Dzisiaj szef rządu odwiedza zniszczone rejony, rozmawia z samorządowcami i mieszkańcami.

– Dzisiaj razem ze służbami jeździmy po okolicznych miejscowościach. Zaczęliśmy od Siedliczki. Opowiadano mi o nocnej akcji. Chcę podziękować służbom za ich pracę – komentował premier, podczas jednego z takich spotkań.
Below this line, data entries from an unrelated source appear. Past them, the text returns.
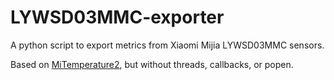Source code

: # LYWSD03MMC-exporter

A python script to export metrics from Xiaomi Mijia LYWSD03MMC sensors.

Based on [MiTemperature2](https://github.com/JsBergbau/MiTemperature2), but without threads, callbacks, or popen.
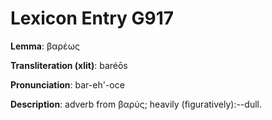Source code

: # Lexicon Entry G917

**Lemma**: βαρέως

**Transliteration (xlit)**: baréōs

**Pronunciation**: bar-eh'-oce

**Description**:
adverb from βαρύς; heavily (figuratively):--dull.

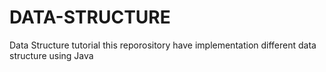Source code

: # DATA-STRUCTURE
Data Structure tutorial
this reporository have implementation different data structure using Java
Zapytany o skalę zniszczeń, premier stwierdził: "Ciężko o tym mówić – to są prawdziwe ludzkie tragedie. Dlatego poprosiłem ministra obrony narodowej Mariusza Błaszczaka i ministra spraw wewnętrznych i administracji Mariusza Kamińskiego o pomoc – potrzebny jest tutaj ciężki sprzęt”.

Źródło: X / KPRM
Polecamy
Proszę czekać ...

Proszę czekać ...

Proszę czekać ...

Proszę czekać ...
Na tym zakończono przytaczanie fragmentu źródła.